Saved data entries
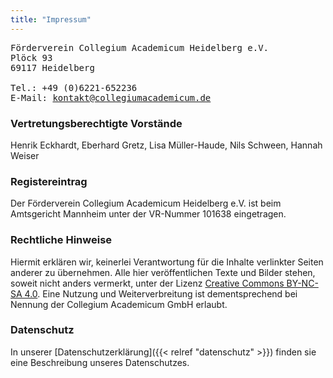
 ```yaml
---
title: "Impressum"
---
```


<pre>
Förderverein Collegium Academicum Heidelberg e.V.
Plöck 93
69117 Heidelberg

Tel.: <a href:"tel:+4906221652236">+49 (0)6221-652236</a>
E-Mail: <a href="mailto:kontakt@collegiumacademicum.de">kontakt@collegiumacademicum.de</a>
</pre>

### Vertretungsberechtigte Vorstände
Henrik Eckhardt, Eberhard Gretz, Lisa Müller-Haude, Nils Schween, Hannah Weiser

### Registereintrag
Der Förderverein Collegium Academicum Heidelberg e.V. ist beim Amtsgericht Mannheim unter der VR-Nummer 101638 eingetragen.

### Rechtliche Hinweise
Hiermit erklären wir, keinerlei Verantwortung für die Inhalte verlinkter Seiten anderer zu übernehmen. Alle hier veröffentlichen Texte und Bilder stehen, soweit nicht anders vermerkt, unter der Lizenz [Creative Commons BY-NC-SA 4.0](http://creativecommons.org/licenses/by-nc-sa/4.0/). Eine Nutzung und Weiterverbreitung ist dementsprechend bei Nennung der Collegium Academicum GmbH erlaubt.

### Datenschutz
In unserer [Datenschutzerklärung]({{< relref "datenschutz" >}}) finden sie eine Beschreibung unseres Datenschutzes.
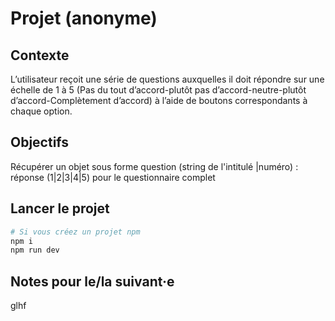 # Projet (anonyme)

## Contexte

L’utilisateur reçoit une série de questions auxquelles il doit répondre sur une échelle de 1 à 5 (Pas du tout d’accord-plutôt pas d’accord-neutre-plutôt d’accord-Complètement d’accord) à l’aide de boutons correspondants à chaque option.
## Objectifs
Récupérer un objet sous forme question (string de l'intitulé |numéro) : réponse (1|2|3|4|5) pour le questionnaire complet

## Lancer le projet
```bash
# Si vous créez un projet npm
npm i
npm run dev
```

## Notes pour le/la suivant·e

glhf
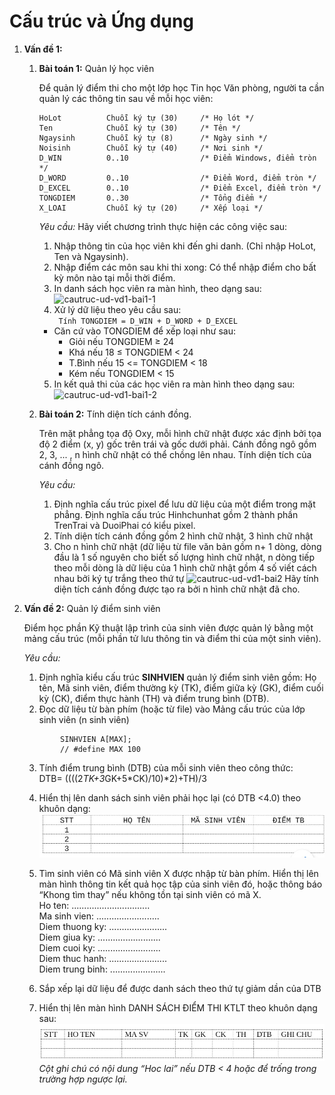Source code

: # Cấu trúc và Ứng dụng
1. **Vấn đề 1:**  
    1. **Bài toán 1:** Quản lý học viên

        Để quản lý điểm thi cho một lớp học Tin học Văn phòng, người ta cần quản lý  các thông tin sau về mỗi học viên:  
        ```
        HoLot          Chuỗi ký tự (30)     /* Họ lót */    
        Ten            Chuỗi ký tự (30)     /* Tên */
        Ngaysinh       Chuỗi ký tự (8)      /* Ngày sinh */
        Noisinh        Chuỗi ký tự (40)     /* Nơi sinh */
        D_WIN          0..10                /* Điểm Windows, điểm tròn */
        D_WORD         0..10                /* Điểm Word, điểm tròn */
        D_EXCEL        0..10                /* Điểm Excel, điểm tròn */
        TONGDIEM       0..30                /* Tổng điểm */
        X_LOAI         Chuỗi ký tự (20)     /* Xếp loại */
        ```

        _Yêu cầu:_ Hãy viết chương trình thực hiện các công việc sau:
        1. Nhập thông tin của học viên khi đến ghi danh. (Chỉ nhập HoLot, Ten và Ngaysinh).
        2. Nhập điểm các môn sau khi thi xong: Có thể nhập điểm cho bất kỳ môn nào tại mỗi thời điểm.
        3. In danh sách học viên ra màn hình, theo dạng sau:  
        ![cautruc-ud-vd1-bai1-1](/ki-thuat-lap-trinh/image/cautruc-ud-vd2-bai1-1.jpg)
        4. Xử lý dữ liệu theo yêu cầu sau:  
         ` Tính TONGDIEM = D_WIN + D_WORD + D_EXCEL`
         * Căn cứ vào TONGDIEM để xếp loại như sau:  
             - Giỏi nếu     TONGDIEM ≥ 24  
             - Khá nếu         18 ≤ TONGDIEM < 24  
             - T.Bình nếu    15 <= TONGDIEM < 18  
             - Kém    nếu         TONGDIEM < 15    
        5. In kết quả thi của các học viên ra màn hình theo dạng sau:  
        ![cautruc-ud-vd1-bai1-2](/ki-thuat-lap-trinh/image/cautruc-ud-vd2-bai1-2.jpg)

    2. **Bài toán 2:** Tính diện tích cánh đồng.  
 
        Trên mặt phẳng tọa độ Oxy, mỗi hình chữ nhật được xác định bởi tọa độ  2 điểm (x, y) gốc trên trái và gốc dưới phải. Cánh đồng ngô gồm 2, 3, ... , n hình chữ nhật có thể chồng lên nhau. Tính diện tích của cánh đồng ngô.  

       _Yêu cầu:_  
        1. Định nghĩa cấu trúc pixel để lưu dữ liệu của một điểm trong mặt phẳng. Định nghĩa cấu trúc Hinhchunhat gồm 2 thành phần TrenTrai và DuoiPhai có kiểu pixel.
        2. Tính diện tích cánh đồng gồm 2 hình chữ nhật, 3 hình chữ nhật
        3. Cho n hình chữ nhật (dữ liệu từ file văn bản gồm n+ 1 dòng, dòng đầu là 1 số nguyên cho biết số lượng hình chữ nhật, n dòng tiếp theo mỗi dòng là dữ liệu của 1 hình chữ nhật gồm 4 số viết cách nhau bởi ký tự trắng theo thứ tự ![cautruc-ud-vd1-bai2](/storage/emulated/0/code/bai-tap-c/ki-thuat-lap-trinh/image/cautruc-ud-vd1-bai2.jpg) Hãy tính diện tích cánh đồng được tạo ra bởi n hình chữ nhật đã cho.

2. **Vấn đề 2:** Quản lý điểm sinh viên  

    Điểm học phần Kỹ thuật lập trình của sinh viên được quản lý bằng một mảng cấu trúc (mỗi 		phần tử lưu thông tin và điểm thi của một sinh viên).  

    _Yêu cầu:_  
    1. Định nghĩa kiểu cấu trúc **SINHVIEN** quản lý điểm sinh viên gồm: Họ tên, Mã sinh viên, điểm thường kỳ (TK), điểm giữa kỳ (GK), điểm cuối kỳ (CK), điểm thực hành (TH) và điểm trung bình (DTB).
    2. Đọc dữ liệu từ bàn phím (hoặc từ file) vào Mảng cấu trúc của lớp sinh viên (n sinh viên)
    ```
            SINHVIEN A[MAX]; 
            // #define MAX 100  

    ```

    3. Tính điểm trung bình (DTB) của mỗi sinh viên theo công thức:  
DTB= ((((2*TK+3*GK+5*CK)/10)*2)+TH)/3
    4. Hiển thị lên danh sách sinh viên phải học lại (có DTB <4.0) theo khuôn dạng:  
      ![cautruc-ud-vd2-1](/ki-thuat-lap-trinh/image/cautruc-ud-vd2-1.jpg)
    5. Tìm sinh viên có Mã sinh viên X được nhập từ bàn phím. Hiển thị lên màn hình thông tin kết quả học tập của sinh viên đó, hoặc thông báo “Khong tìm thay” nếu không tồn tại sinh viên có mã X.  
      Ho ten: ...............................  
      Ma sinh vien: .........................  
      Diem thuong ky: .......................  
      Diem giua ky: .........................  
      Diem cuoi ky: .........................  
      Diem thuc hanh: .......................  
      Diem trung binh: ......................  

    6. Sắp xếp lại dữ liệu để được danh sách theo thứ tự giảm dần của DTB
    7. Hiển thị lên màn hình DANH SÁCH ĐIỂM THI KTLT theo khuôn dạng sau:
    ![cautruc-ud-vd2-2](/ki-thuat-lap-trinh/image/cautruc-ud-vd2-2.jpg)  
    _Cột ghi chú có nội dung “Hoc lai” nếu DTB < 4 hoặc để trống trong trường hợp ngược lại._
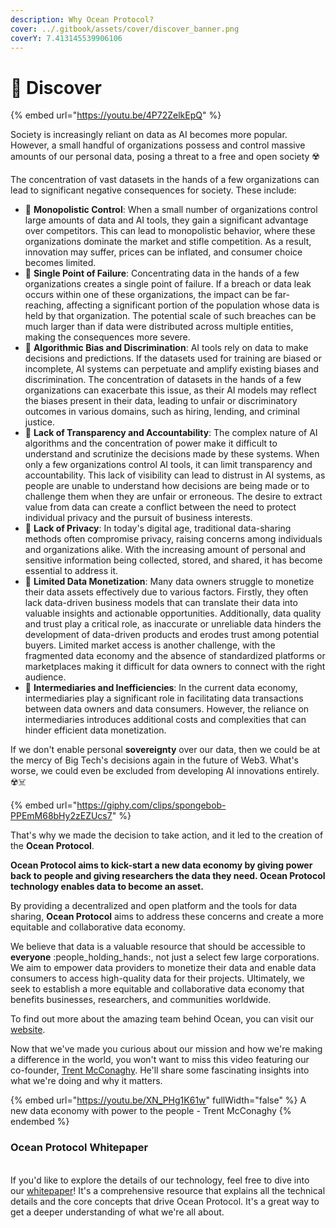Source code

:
 ```yaml
---
description: Why Ocean Protocol?
cover: ../.gitbook/assets/cover/discover_banner.png
coverY: 7.413145539906106
---
```


# 🌊 Discover

{% embed url="https://youtu.be/4P72ZelkEpQ" %}

Society is increasingly reliant on data as AI becomes more popular. However, a small handful of organizations possess and control massive amounts of our personal data, posing a threat to a free and open society ☢️

The concentration of vast datasets in the hands of a few organizations can lead to significant negative consequences for society. These include:

* 📛 **Monopolistic Control**: When a small number of organizations control large amounts of data and AI tools, they gain a significant advantage over competitors. This can lead to monopolistic behavior, where these organizations dominate the market and stifle competition. As a result, innovation may suffer, prices can be inflated, and consumer choice becomes limited.
* 📛 **Single Point of Failure**: Concentrating data in the hands of a few organizations creates a single point of failure. If a breach or data leak occurs within one of these organizations, the impact can be far-reaching, affecting a significant portion of the population whose data is held by that organization. The potential scale of such breaches can be much larger than if data were distributed across multiple entities, making the consequences more severe.
* 📛 **Algorithmic Bias and Discrimination**: AI tools rely on data to make decisions and predictions. If the datasets used for training are biased or incomplete, AI systems can perpetuate and amplify existing biases and discrimination. The concentration of datasets in the hands of a few organizations can exacerbate this issue, as their AI models may reflect the biases present in their data, leading to unfair or discriminatory outcomes in various domains, such as hiring, lending, and criminal justice.
* 📛 **Lack of Transparency and Accountability**: The complex nature of AI algorithms and the concentration of power make it difficult to understand and scrutinize the decisions made by these systems. When only a few organizations control AI tools, it can limit transparency and accountability. This lack of visibility can lead to distrust in AI systems, as people are unable to understand how decisions are being made or to challenge them when they are unfair or erroneous. The desire to extract value from data can create a conflict between the need to protect individual privacy and the pursuit of business interests.
* 📛 **Lack of Privacy**: In today's digital age, traditional data-sharing methods often compromise privacy, raising concerns among individuals and organizations alike. With the increasing amount of personal and sensitive information being collected, stored, and shared, it has become essential to address it.
* 📛 **Limited Data Monetization**: Many data owners struggle to monetize their data assets effectively due to various factors. Firstly, they often lack data-driven business models that can translate their data into valuable insights and actionable opportunities. Additionally, data quality and trust play a critical role, as inaccurate or unreliable data hinders the development of data-driven products and erodes trust among potential buyers. Limited market access is another challenge, with the fragmented data economy and the absence of standardized platforms or marketplaces making it difficult for data owners to connect with the right audience.
* 📛 **Intermediaries and Inefficiencies**: In the current data economy, intermediaries play a significant role in facilitating data transactions between data owners and data consumers. However, the reliance on intermediaries introduces additional costs and complexities that can hinder efficient data monetization.

If we don't enable personal **sovereignty** over our data, then we could be at the mercy of Big Tech's decisions again in the future of Web3. What's worse, we could even be excluded from developing AI innovations entirely. ☢️☠️

{% embed url="https://giphy.com/clips/spongebob-PPEmM68bHy2zEZUcs7" %}

That's why we made the decision to take action, and it led to the creation of the **Ocean Protocol**.

**Ocean Protocol aims to kick-start a new data economy by giving power back to people and giving researchers the data they need. Ocean Protocol technology enables data to become an asset.**

By providing a decentralized and open platform and the tools for data sharing, **Ocean Protocol** aims to address these concerns and create a more equitable and collaborative data economy.

We believe that data is a valuable resource that should be accessible to **everyone** :people\_holding\_hands:, not just a select few large corporations. We aim to empower data providers to monetize their data and enable data consumers to access high-quality data for their projects. Ultimately, we seek to establish a more equitable and collaborative data economy that benefits businesses, researchers, and communities worldwide.

To find out more about the amazing team behind Ocean, you can visit our [website](https://oceanprotocol.com/about).

Now that we've made you curious about our mission and how we're making a difference in the world, you won't want to miss this video featuring our co-founder, [Trent McConaghy](http://www.trent.st/). He'll share some fascinating insights into what we're doing and why it matters.

{% embed url="https://youtu.be/XN_PHg1K61w" fullWidth="false" %}
A new data economy with power to the people - Trent McConaghy
{% endembed %}

### Ocean Protocol Whitepaper

\
If you'd like to explore the details of our technology, feel free to dive into our [whitepaper](https://oceanprotocol.com/tech-whitepaper.pdf)! It's a comprehensive resource that explains all the technical details and the core concepts that drive Ocean Protocol. It's a great way to get a deeper understanding of what we're all about.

▶ [WORK REQUIRED]: Lines holding the word "hoặc" are the answer; copy every one from the records above.

▶ [ANSWER SPACE]:
    2. Đọc dữ liệu từ bàn phím (hoặc từ file) vào Mảng cấu trúc của lớp sinh viên (n sinh viên)
    5. Tìm sinh viên có Mã sinh viên X được nhập từ bàn phím. Hiển thị lên màn hình thông tin kết quả học tập của sinh viên đó, hoặc thông báo “Khong tìm thay” nếu không tồn tại sinh viên có mã X.  
    _Cột ghi chú có nội dung “Hoc lai” nếu DTB < 4 hoặc để trống trong trường hợp ngược lại._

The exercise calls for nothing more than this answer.